Reference:
L. Busoniu,
A. Lazaric,
M. Ghavamzadeh,
R. Munos,
R. Babuska, and
B. De Schutter,
"Least-squares methods for policy iteration," in Reinforcement
Learning: State-Of-The-Art (M. Wiering and M. van Otterlo, eds.),
vol. 12 of Adaptation, Learning, and Optimization,
Heidelberg, Germany: Springer, ISBN 978-3-642-27644-6, pp. 75-109,
2012.
Abstract:
Approximate reinforcement learning deals with the essential problem of
applying reinforcement learning in large and continuous state-action
spaces, by using function approximators to represent the solution.
This chapter reviews least-squares methods for policy iteration, an
important class of algorithms for approximate reinforcement learning.
We discuss three techniques for solving the core, policy evaluation
component of policy iteration, called: least-squares temporal
difference, least-squares policy evaluation, and Bellman residual
minimization. We introduce these techniques starting from their
general mathematical principles and detailing them down to fully
specified algorithms. We pay attention to online variants of policy
iteration, and provide a numerical example highlighting the behavior
of representative offline and online methods.
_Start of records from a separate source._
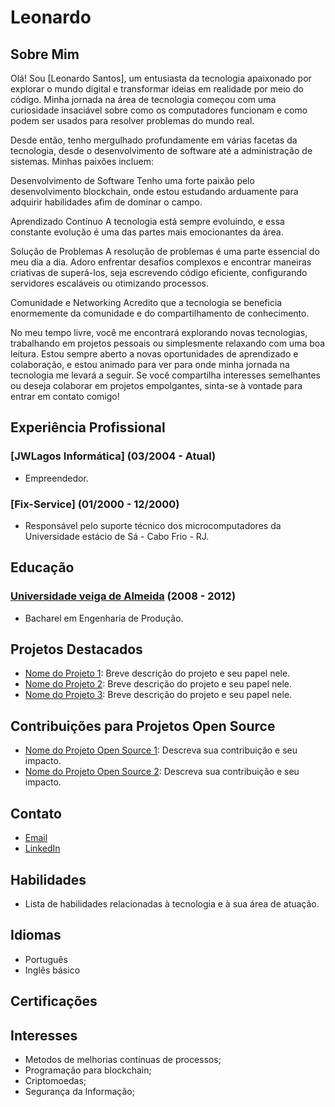 # Leonardo

## Sobre Mim

Olá! Sou [Leonardo Santos], um entusiasta da tecnologia apaixonado por explorar o mundo digital e transformar ideias em realidade por meio do código. Minha jornada na área de tecnologia começou com uma curiosidade insaciável sobre como os computadores funcionam e como podem ser usados para resolver problemas do mundo real.

Desde então, tenho mergulhado profundamente em várias facetas da tecnologia, desde o desenvolvimento de software até a administração de sistemas. Minhas paixões incluem:

Desenvolvimento de Software
Tenho uma forte paixão pelo desenvolvimento blockchain, onde estou estudando arduamente para adquirir habilidades afim de dominar o campo.

Aprendizado Contínuo
A tecnologia está sempre evoluindo, e essa constante evolução é uma das partes mais emocionantes da área.

Solução de Problemas
A resolução de problemas é uma parte essencial do meu dia a dia. Adoro enfrentar desafios complexos e encontrar maneiras criativas de superá-los, seja escrevendo código eficiente, configurando servidores escaláveis ou otimizando processos.

Comunidade e Networking
Acredito que a tecnologia se beneficia enormemente da comunidade e do compartilhamento de conhecimento. 

No meu tempo livre, você me encontrará explorando novas tecnologias, trabalhando em projetos pessoais ou simplesmente relaxando com uma boa leitura. Estou sempre aberto a novas oportunidades de aprendizado e colaboração, e estou animado para ver para onde minha jornada na tecnologia me levará a seguir. Se você compartilha interesses semelhantes ou deseja colaborar em projetos empolgantes, sinta-se à vontade para entrar em contato comigo!

## Experiência Profissional

### [JWLagos Informática] (03/2004 - Atual)
- Empreendedor.

### [Fix-Service] (01/2000 - 12/2000)
- Responsável pelo suporte técnico dos microcomputadores da Universidade estácio de Sá - Cabo Frio - RJ.

## Educação

### [Universidade veiga de Almeida](www.uva.br) (2008 - 2012)
- Bacharel em Engenharia de Produção.


## Projetos Destacados

- [Nome do Projeto 1](URL-do-projeto-1): Breve descrição do projeto e seu papel nele.
- [Nome do Projeto 2](URL-do-projeto-2): Breve descrição do projeto e seu papel nele.
- [Nome do Projeto 3](URL-do-projeto-3): Breve descrição do projeto e seu papel nele.

## Contribuições para Projetos Open Source

- [Nome do Projeto Open Source 1](URL-do-projeto-1): Descreva sua contribuição e seu impacto.
- [Nome do Projeto Open Source 2](URL-do-projeto-2): Descreva sua contribuição e seu impacto.

## Contato

- [Email](livessilva@gmail.com)
- [LinkedIn](www.linkedin.com/in/livessilva)


## Habilidades

- Lista de habilidades relacionadas à tecnologia e à sua área de atuação.

## Idiomas

- Português
- Inglês básico

## Certificações



## Interesses

- Metodos de melhorias contínuas de processos;
- Programação para blockchain;
- Criptomoedas;
- Segurança da Informação;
For the policy
evaluation component as well as for the overall resulting approximate
policy iteration, we provide guarantees on the performance obtained
asymptotically, as the number of samples processed and iterations
executed grows to infinity. We also provide finite-sample results,
which apply when a finite number of samples and iterations are
considered. Finally, we outline several extensions and improvements to
the techniques and methods reviewed.